Ainsi, après leur repas du soir, réfléchissaient M. de Boursonne et son jeune camarade, assis devant un feu bien clair, lorsque le facteur parut dans la salle à manger, apportant une lettre à l’adresse de M. Delorge.

Elle était de Jean Cornevin, datée d’Australie, de Melbourne, et transmise comme les précédentes par l’obligeant Me Roberjot.

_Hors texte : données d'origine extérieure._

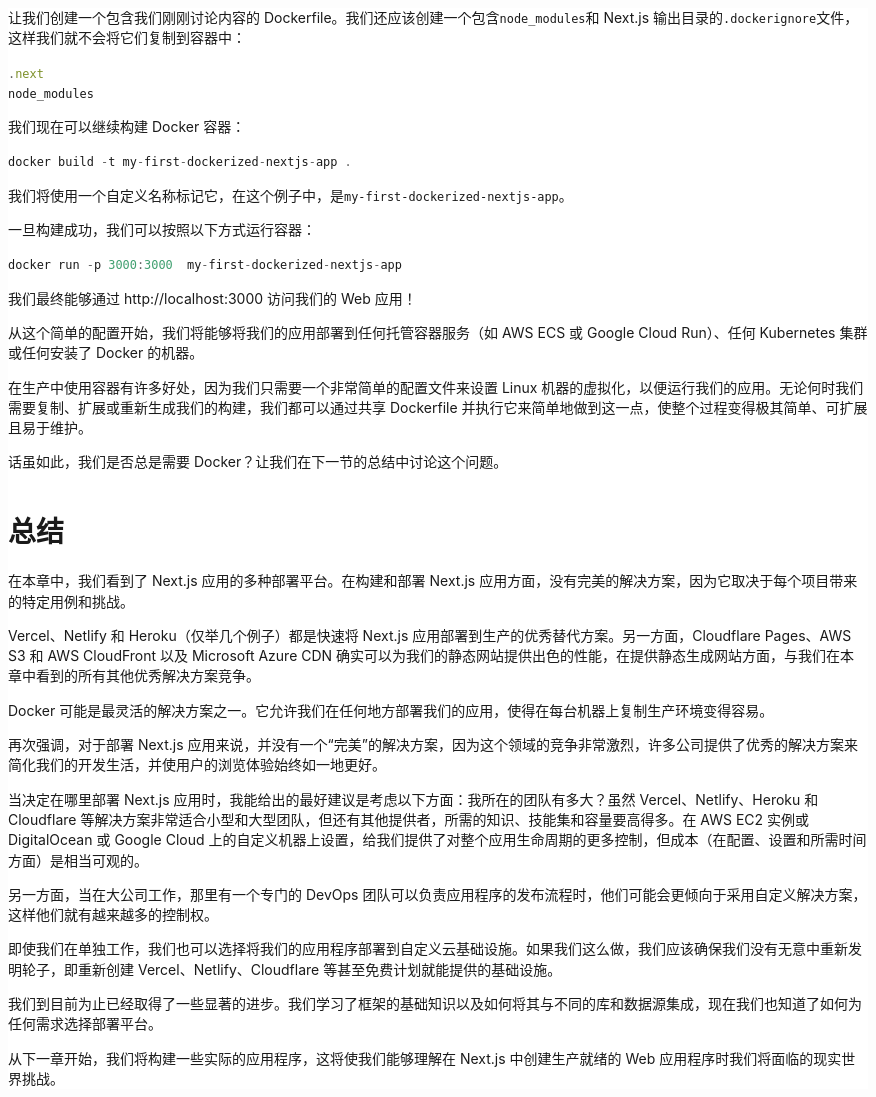让我们创建一个包含我们刚刚讨论内容的 Dockerfile。我们还应该创建一个包含`node_modules`和 Next.js 输出目录的`.dockerignore`文件，这样我们就不会将它们复制到容器中：

```js
.next
node_modules
```

我们现在可以继续构建 Docker 容器：

```js
docker build -t my-first-dockerized-nextjs-app .
```

我们将使用一个自定义名称标记它，在这个例子中，是`my-first-dockerized-nextjs-app`。

一旦构建成功，我们可以按照以下方式运行容器：

```js
docker run -p 3000:3000  my-first-dockerized-nextjs-app
```

我们最终能够通过 http://localhost:3000 访问我们的 Web 应用！

从这个简单的配置开始，我们将能够将我们的应用部署到任何托管容器服务（如 AWS ECS 或 Google Cloud Run）、任何 Kubernetes 集群或任何安装了 Docker 的机器。

在生产中使用容器有许多好处，因为我们只需要一个非常简单的配置文件来设置 Linux 机器的虚拟化，以便运行我们的应用。无论何时我们需要复制、扩展或重新生成我们的构建，我们都可以通过共享 Dockerfile 并执行它来简单地做到这一点，使整个过程变得极其简单、可扩展且易于维护。

话虽如此，我们是否总是需要 Docker？让我们在下一节的总结中讨论这个问题。

# 总结

在本章中，我们看到了 Next.js 应用的多种部署平台。在构建和部署 Next.js 应用方面，没有完美的解决方案，因为它取决于每个项目带来的特定用例和挑战。

Vercel、Netlify 和 Heroku（仅举几个例子）都是快速将 Next.js 应用部署到生产的优秀替代方案。另一方面，Cloudflare Pages、AWS S3 和 AWS CloudFront 以及 Microsoft Azure CDN 确实可以为我们的静态网站提供出色的性能，在提供静态生成网站方面，与我们在本章中看到的所有其他优秀解决方案竞争。

Docker 可能是最灵活的解决方案之一。它允许我们在任何地方部署我们的应用，使得在每台机器上复制生产环境变得容易。

再次强调，对于部署 Next.js 应用来说，并没有一个“完美”的解决方案，因为这个领域的竞争非常激烈，许多公司提供了优秀的解决方案来简化我们的开发生活，并使用户的浏览体验始终如一地更好。

当决定在哪里部署 Next.js 应用时，我能给出的最好建议是考虑以下方面：我所在的团队有多大？虽然 Vercel、Netlify、Heroku 和 Cloudflare 等解决方案非常适合小型和大型团队，但还有其他提供者，所需的知识、技能集和容量要高得多。在 AWS EC2 实例或 DigitalOcean 或 Google Cloud 上的自定义机器上设置，给我们提供了对整个应用生命周期的更多控制，但成本（在配置、设置和所需时间方面）是相当可观的。

另一方面，当在大公司工作，那里有一个专门的 DevOps 团队可以负责应用程序的发布流程时，他们可能会更倾向于采用自定义解决方案，这样他们就有越来越多的控制权。

即使我们在单独工作，我们也可以选择将我们的应用程序部署到自定义云基础设施。如果我们这么做，我们应该确保我们没有无意中重新发明轮子，即重新创建 Vercel、Netlify、Cloudflare 等甚至免费计划就能提供的基础设施。

我们到目前为止已经取得了一些显著的进步。我们学习了框架的基础知识以及如何将其与不同的库和数据源集成，现在我们也知道了如何为任何需求选择部署平台。

从下一章开始，我们将构建一些实际的应用程序，这将使我们能够理解在 Next.js 中创建生产就绪的 Web 应用程序时我们将面临的现实世界挑战。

– Allons, murmura Raymond, il est dit qu’aujourd’hui aucune émotion ne me sera épargnée…

Mais déjà le vieil ingénieur s’était emparé de la lettre.

Vous permettez, n’est-ce pas ?… dit-il.

Et sans attendre la réponse de Raymond, d’une main fébrile il déchira l’enveloppe, et se mit à lire tout haut, non sans ponctuer chaque paragraphe de mouvements de tête et de grimaces de satisfaction.

« Bien chers amis,

« Enfin, après des milliers de lieues franchies à la poursuite d’un résultat problématique, après des mois d’anxiétés et d’alternatives dévorantes, je tiens quelque chose de positif.

« Lisez et jugez.

« J’en étais, la dernière fois que je vous ai écrit, à attendre dans un hôtel de Melbourne, le retour de M. Pécheira, le banquier, alors en tournée aux mines, pour ses achats d’or.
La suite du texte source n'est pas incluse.